1 EBITDA is not a recognized measure under International Financial Reporting Standards (IFRS). Management believes that in addition to net income, this measure provides useful supplemental information to investors including an indication of cash available for distribution prior to debt service, capital expenditures and income taxes. Investors should be cautioned, however, that this measure should not be construed as an alternative to net income, determined in accordance with IFRS, as an indicator of the Company's performance. The Company's method of calculating this measure may differ from other companies, and, accordingly, the results may not be comparable.
(presented in US dollars)
Forward-looking statements: Certain statements made in the following report contain forward-looking statements including, but not limited to, statements concerning possible or assumed future results of operations of the Company. Forward-looking statements represent the Company's intentions, plans, expectations and beliefs, and are not guarantees of future performance. Such forward-looking statements represent Winpak's current views based on information as at the date of this report. They involve risks, uncertainties and assumptions and the Company's actual results could differ, which in some cases may be material, from those anticipated in these forward-looking statements. Unless otherwise required by applicable securities law, we disclaim any intention or obligation to publicly update or revise this information, whether as a result of new information, future events or otherwise. The Company cautions investors not to place undue reliance upon forward-looking statements.
Financial Performance
Net income attributable to equity holders of the Company for the third quarter of 2016 of $24.0 million or 37 cents in earnings per share (EPS) eclipsed the 2015 third quarter record of $22.3 million or 34 cents per share by 7.8 percent. Organic volume growth was the catalyst, advancing EPS by 3.0 cents and was supplemented by 1.5 cents for favorable foreign exchange impacts and 0.5 cents for reduced operating expenses. A lower relative gross profit margin reduced EPS by 1.5 cents while a greater proportion of net income attributable to non-controlling interests deducted 0.5 cents from EPS.
For the three quarters ended September 25, 2016, net income attributable to equity holders of the Company totalled $75.8 million or $1.17 per share and exceeded the corresponding 2015 result of $71.6 million or $1.10 per share by 5.8 percent.
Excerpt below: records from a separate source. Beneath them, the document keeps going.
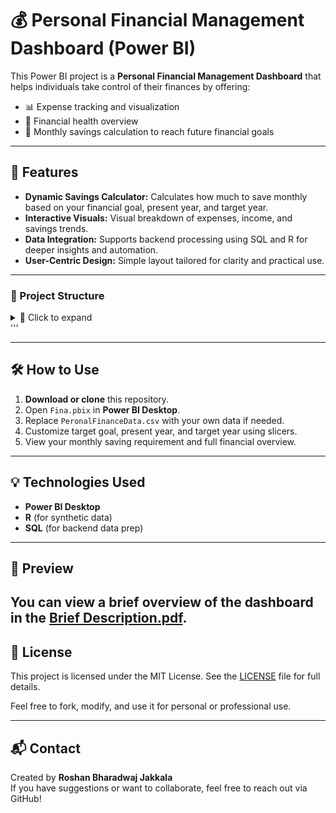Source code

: # 💰 Personal Financial Management Dashboard (Power BI)

This Power BI project is a **Personal Financial Management Dashboard** that helps individuals take control of their finances by offering:

- 📊 Expense tracking and visualization
- 🧮 Financial health overview
- 🎯 Monthly savings calculation to reach future financial goals

---

## 🚀 Features

- **Dynamic Savings Calculator:** Calculates how much to save monthly based on your financial goal, present year, and target year.
- **Interactive Visuals:** Visual breakdown of expenses, income, and savings trends.
- **Data Integration:** Supports backend processing using SQL and R for deeper insights and automation.
- **User-Centric Design:** Simple layout tailored for clarity and practical use.

---

### 📂 Project Structure

<details>
<summary>📁 Click to expand</summary>

''' text 
Personal-Financial-Management-Dashboard/
├── Dashboard.pbix               # Power BI file
├── R-Scripts/
│   └── Personal_FM.R            # R script for synthetic data
├── SQL-Scripts/
│   └── financial_summary.sql    # SQL query for data aggregation
├── SampleData/
│   └── PersonalFinanceData.csv  # Sample data (editable)
├── Screenshots/
│   └── Brief Description.pdf    # Visual preview of the dashboard
└── README.md                    # Project documentation

</details> '''


---

## 🛠️ How to Use

1. **Download or clone** this repository.
2. Open `Fina.pbix` in **Power BI Desktop**.
3. Replace `PeronalFinanceData.csv` with your own data if needed.
4. Customize target goal, present year, and target year using slicers.
5. View your monthly saving requirement and full financial overview.

---

## 💡 Technologies Used

- **Power BI Desktop**
- **R** (for synthetic data)
- **SQL** (for backend data prep)

---

## 📸 Preview

You can view a brief overview of the dashboard in the [Brief Description.pdf](./Brief%20Description.pdf).
---

## 📄 License

This project is licensed under the MIT License. See the [LICENSE](./LICENSE) file for full details.
 
Feel free to fork, modify, and use it for personal or professional use.

---

## 📬 Contact

Created by **Roshan Bharadwaj Jakkala**  
If you have suggestions or want to collaborate, feel free to reach out via GitHub!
Organic volume growth drove EPS forward by 8.0 cents while foreign exchange added a further 4.0 cents. A reduced rate of growth in gross profit in relation to sales volumes negatively impacted EPS by 2.5 cents. In addition, a larger proportion of net income attributable to non-controlling interests, greater operating expenses, and higher income taxes reduced EPS by 1.5 cents, 0.5 cents and 0.5 cents respectively.
Revenue
Revenue in the third quarter of 2016 of $204.7 million exceeded the prior year level of $193.7 million by a healthy 5.7 percent. Volume growth of 7.9 percent, when compared to the third quarter of 2015, continued the strength exhibited in the second quarter. On a percentage basis, biaxially oriented nylon volumes led the way, advancing just over 25 percent. Rigid container and lidding volumes were also robust, ascending between 10 to 15 percent over the prior year third quarter. Custom container shipments, including specialty beverage, along with condiment packaging and meat trays propelled volume growth. Foil rollstock applications including multi-pak yogurt lidding, added to the list of new customer wins. Modified atmosphere packaging shipments were solid, progressing in the mid single-digit percentage range over the third quarter of 2015. Continued progress at securing business at major US protein producers contributed to increased volumes. Meanwhile, shipments were restrained by capacity constraints in specialty films which declined in the low single-digit percentage range. Additionally, elevated machinery part sales in the quarter were not sufficient to offset a decline in new packaging machinery shipments compared to the corresponding quarter of 2015. However, the machinery sales backlog is very strong and should provide for an uptick in revenue in the fourth quarter for this product group. Selling price/mix changes had an unfavorable impact of 2.0 percent on 2016 third quarter revenues compared to the prior year corresponding period while the effect of foreign exchange on revenues was minimal, with a 0.2 percent decline.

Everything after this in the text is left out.